THE TASK.
All lines with the word "outras" must be pulled from the entries below.

** DATA FOR ANALYSIS follows **

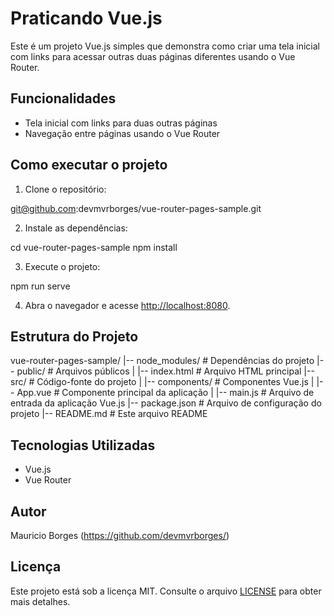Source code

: # Praticando Vue.js

Este é um projeto Vue.js simples que demonstra como criar uma tela inicial com links para acessar outras duas páginas diferentes usando o Vue Router.

## Funcionalidades

- Tela inicial com links para duas outras páginas
- Navegação entre páginas usando o Vue Router

## Como executar o projeto

1. Clone o repositório:

git@github.com:devmvrborges/vue-router-pages-sample.git

2. Instale as dependências:

cd vue-router-pages-sample
npm install

3. Execute o projeto:

npm run serve

4. Abra o navegador e acesse [http://localhost:8080](http://localhost:8080).

## Estrutura do Projeto

vue-router-pages-sample/
|-- node_modules/ # Dependências do projeto
|-- public/ # Arquivos públicos
| |-- index.html # Arquivo HTML principal
|-- src/ # Código-fonte do projeto
| |-- components/ # Componentes Vue.js
| |-- App.vue # Componente principal da aplicação
| |-- main.js # Arquivo de entrada da aplicação Vue.js
|-- package.json # Arquivo de configuração do projeto
|-- README.md # Este arquivo README

## Tecnologias Utilizadas

- Vue.js
- Vue Router

## Autor

Mauricio Borges
(https://github.com/devmvrborges/)

## Licença

Este projeto está sob a licença MIT. Consulte o arquivo [LICENSE](LICENSE) para obter mais detalhes.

** End of DATA FOR ANALYSIS **

WRITTEN ANSWER.
Este é um projeto Vue.js simples que demonstra como criar uma tela inicial com links para acessar outras duas páginas diferentes usando o Vue Router.
- Tela inicial com links para duas outras páginas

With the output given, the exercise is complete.